* _Task requirements_:
If a line in the data below holds the word "version", copy it.

* _Provided material_:
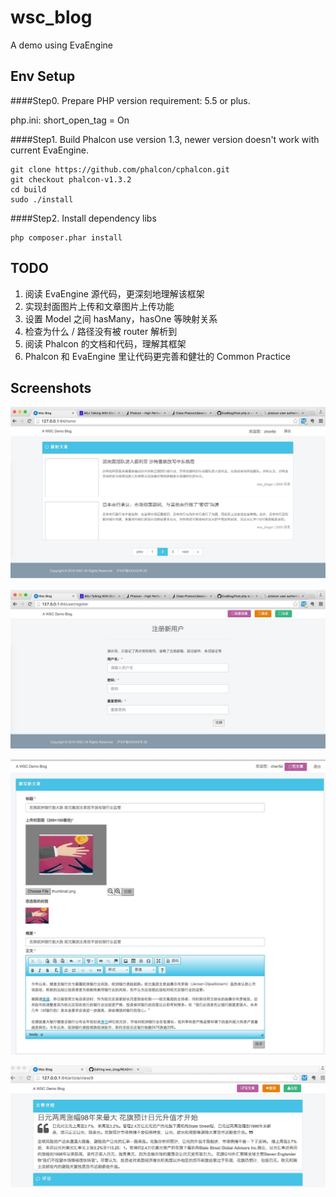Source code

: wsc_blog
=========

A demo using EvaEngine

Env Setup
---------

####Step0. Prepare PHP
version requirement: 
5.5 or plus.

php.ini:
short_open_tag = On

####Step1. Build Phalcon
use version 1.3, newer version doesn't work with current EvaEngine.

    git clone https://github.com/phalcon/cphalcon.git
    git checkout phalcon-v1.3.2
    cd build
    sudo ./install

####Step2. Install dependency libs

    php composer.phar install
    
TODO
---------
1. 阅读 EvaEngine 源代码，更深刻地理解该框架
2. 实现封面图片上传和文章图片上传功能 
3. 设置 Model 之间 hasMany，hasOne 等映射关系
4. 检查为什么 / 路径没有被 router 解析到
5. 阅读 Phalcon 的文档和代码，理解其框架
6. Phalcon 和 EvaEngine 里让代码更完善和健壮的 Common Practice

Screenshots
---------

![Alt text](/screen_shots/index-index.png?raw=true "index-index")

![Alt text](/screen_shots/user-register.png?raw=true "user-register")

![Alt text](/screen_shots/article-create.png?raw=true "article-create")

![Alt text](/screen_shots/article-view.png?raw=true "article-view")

==

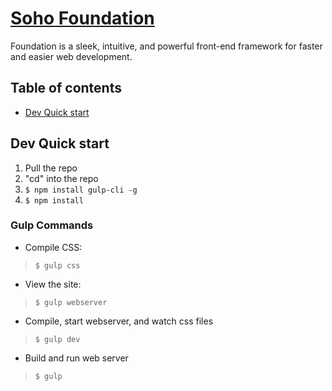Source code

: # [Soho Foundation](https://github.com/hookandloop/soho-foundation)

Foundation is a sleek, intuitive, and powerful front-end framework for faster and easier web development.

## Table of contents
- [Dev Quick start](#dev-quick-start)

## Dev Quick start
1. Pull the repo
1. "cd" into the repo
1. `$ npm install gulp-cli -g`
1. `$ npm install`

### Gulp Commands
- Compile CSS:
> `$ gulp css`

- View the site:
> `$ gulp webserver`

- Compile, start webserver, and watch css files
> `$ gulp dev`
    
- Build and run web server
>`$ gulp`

* _Output for this exercise_:
version requirement: 
use version 1.3, newer version doesn't work with current EvaEngine.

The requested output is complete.